This is a question about a search problem associated with user6976's question. Suppose we are given a finite set of elements $S \subset \mathrm{GL}_n(\mathbb{Q})$ containing inverses of all its elements, and an integer $L$, and are asked to find a list of primitive non-redundant relationships of the form $a_1 a_2 \cdots a_{L'} = 1$ with $L' \leq L$. Here $a_1 a_2 \cdots a_{L'} = 1$ is primitive if no subproduct $a_l a_{l+1} \cdots a_{l'}$ of the l.h.s. evaluates to identity, and redundant if a cyclic permutation of it or its inverse is already in the list.
Of course, to fully specify the problem we must agree on how many such relationships should be in the list. We might ask for all of them (let say there are $m_L$ such relationships) or for a positive fraction of them: $\left\lfloor \rho m_L \right\rfloor$ relationships for some fixed $\rho \in (0, 1)$.
What is known about the complexity of this problem?

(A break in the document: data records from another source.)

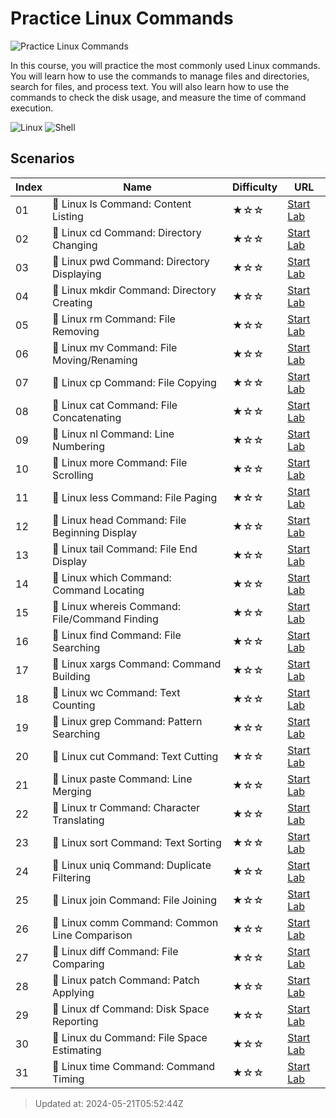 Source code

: # Practice Linux Commands

![Practice Linux Commands](https://cover-creator.labex.io/linux-basic-commands-practice-online.png)

In this course, you will practice the most commonly used Linux commands. You will learn how to use the commands to manage files and directories, search for files, and process text. You will also learn how to use the commands to check the disk usage, and measure the time of command execution.

![Linux](https://img.shields.io/badge/Linux-whitesmoke?style=for-the-badge&logo=linux&link=https%3A%2F%2Flabex.io%2Fskilltrees)
![Shell](https://img.shields.io/badge/Shell-whitesmoke?style=for-the-badge&logo=shell&link=https%3A%2F%2Flabex.io%2Fskilltrees)


## Scenarios

|   Index | Name                                           | Difficulty   | URL                                                                  |
|---------|------------------------------------------------|--------------|----------------------------------------------------------------------|
|      01 | 📖 Linux ls Command: Content Listing           | ★☆☆          | <a target='_blank' href='https://labex.io/labs/219205'>Start Lab</a> |
|      02 | 📖 Linux cd Command: Directory Changing        | ★☆☆          | <a target='_blank' href='https://labex.io/labs/209733'>Start Lab</a> |
|      03 | 📖 Linux pwd Command: Directory Displaying     | ★☆☆          | <a target='_blank' href='https://labex.io/labs/209734'>Start Lab</a> |
|      04 | 📖 Linux mkdir Command: Directory Creating     | ★☆☆          | <a target='_blank' href='https://labex.io/labs/209739'>Start Lab</a> |
|      05 | 📖 Linux rm Command: File Removing             | ★☆☆          | <a target='_blank' href='https://labex.io/labs/209741'>Start Lab</a> |
|      06 | 📖 Linux mv Command: File Moving/Renaming      | ★☆☆          | <a target='_blank' href='https://labex.io/labs/209743'>Start Lab</a> |
|      07 | 📖 Linux cp Command: File Copying              | ★☆☆          | <a target='_blank' href='https://labex.io/labs/209744'>Start Lab</a> |
|      08 | 📖 Linux cat Command: File Concatenating       | ★☆☆          | <a target='_blank' href='https://labex.io/labs/210986'>Start Lab</a> |
|      09 | 📖 Linux nl Command: Line Numbering            | ★☆☆          | <a target='_blank' href='https://labex.io/labs/210988'>Start Lab</a> |
|      10 | 📖 Linux more Command: File Scrolling          | ★☆☆          | <a target='_blank' href='https://labex.io/labs/214299'>Start Lab</a> |
|      11 | 📖 Linux less Command: File Paging             | ★☆☆          | <a target='_blank' href='https://labex.io/labs/214301'>Start Lab</a> |
|      12 | 📖 Linux head Command: File Beginning Display  | ★☆☆          | <a target='_blank' href='https://labex.io/labs/214302'>Start Lab</a> |
|      13 | 📖 Linux tail Command: File End Display        | ★☆☆          | <a target='_blank' href='https://labex.io/labs/214303'>Start Lab</a> |
|      14 | 📖 Linux which Command: Command Locating       | ★☆☆          | <a target='_blank' href='https://labex.io/labs/215210'>Start Lab</a> |
|      15 | 📖 Linux whereis Command: File/Command Finding | ★☆☆          | <a target='_blank' href='https://labex.io/labs/215211'>Start Lab</a> |
|      16 | 📖 Linux find Command: File Searching          | ★☆☆          | <a target='_blank' href='https://labex.io/labs/219191'>Start Lab</a> |
|      17 | 📖 Linux xargs Command: Command Building       | ★☆☆          | <a target='_blank' href='https://labex.io/labs/219201'>Start Lab</a> |
|      18 | 📖 Linux wc Command: Text Counting             | ★☆☆          | <a target='_blank' href='https://labex.io/labs/219200'>Start Lab</a> |
|      19 | 📖 Linux grep Command: Pattern Searching       | ★☆☆          | <a target='_blank' href='https://labex.io/labs/219192'>Start Lab</a> |
|      20 | 📖 Linux cut Command: Text Cutting             | ★☆☆          | <a target='_blank' href='https://labex.io/labs/219187'>Start Lab</a> |
|      21 | 📖 Linux paste Command: Line Merging           | ★☆☆          | <a target='_blank' href='https://labex.io/labs/219194'>Start Lab</a> |
|      22 | 📖 Linux tr Command: Character Translating     | ★☆☆          | <a target='_blank' href='https://labex.io/labs/219198'>Start Lab</a> |
|      23 | 📖 Linux sort Command: Text Sorting            | ★☆☆          | <a target='_blank' href='https://labex.io/labs/219196'>Start Lab</a> |
|      24 | 📖 Linux uniq Command: Duplicate Filtering     | ★☆☆          | <a target='_blank' href='https://labex.io/labs/219199'>Start Lab</a> |
|      25 | 📖 Linux join Command: File Joining            | ★☆☆          | <a target='_blank' href='https://labex.io/labs/219193'>Start Lab</a> |
|      26 | 📖 Linux comm Command: Common Line Comparison  | ★☆☆          | <a target='_blank' href='https://labex.io/labs/219186'>Start Lab</a> |
|      27 | 📖 Linux diff Command: File Comparing          | ★☆☆          | <a target='_blank' href='https://labex.io/labs/219189'>Start Lab</a> |
|      28 | 📖 Linux patch Command: Patch Applying         | ★☆☆          | <a target='_blank' href='https://labex.io/labs/219195'>Start Lab</a> |
|      29 | 📖 Linux df Command: Disk Space Reporting      | ★☆☆          | <a target='_blank' href='https://labex.io/labs/219188'>Start Lab</a> |
|      30 | 📖 Linux du Command: File Space Estimating     | ★☆☆          | <a target='_blank' href='https://labex.io/labs/219190'>Start Lab</a> |
|      31 | 📖 Linux time Command: Command Timing          | ★☆☆          | <a target='_blank' href='https://labex.io/labs/219197'>Start Lab</a> |

> Updated at: 2024-05-21T05:52:44Z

In particular, can it be solved in the time polynomial in $L$, the size of the input, and $m_L$? Or, at least, (for a fixed $S$ and $\rho$) is there an upper bound better than $o\!\left(Lm_{L} + \left(\left|S\right|-1\right)^{L/2}\right)$? Are there any practical algorithms for solving it (better than brute-force)?
Note: similarly to user6976's question, $\mathbb{Q}$ can be replaced with any field of characteristic 0 by, possibly, moving to larger matrix sizes: e.g. $\sqrt{q}$ can be represented as $\left(\begin{smallmatrix}0&1\\q&0\end{smallmatrix}\right)$ by doubling the matrix size; see also (Lipton, Zalcstein) for the proof of logspace complexity of the original word problem.
Note 2: By brute force, in this context, I mean an algorithm going the breadth-first-search on products of length up to $L/2$, discarding all non-primitive products and writing the rest into a hash table, with complexity scaling with $L$ roughly as $\left(\left|S\right|-1\right)^{L/2}$ (but could be slightly better if a lot of products are discarded as non-primitive).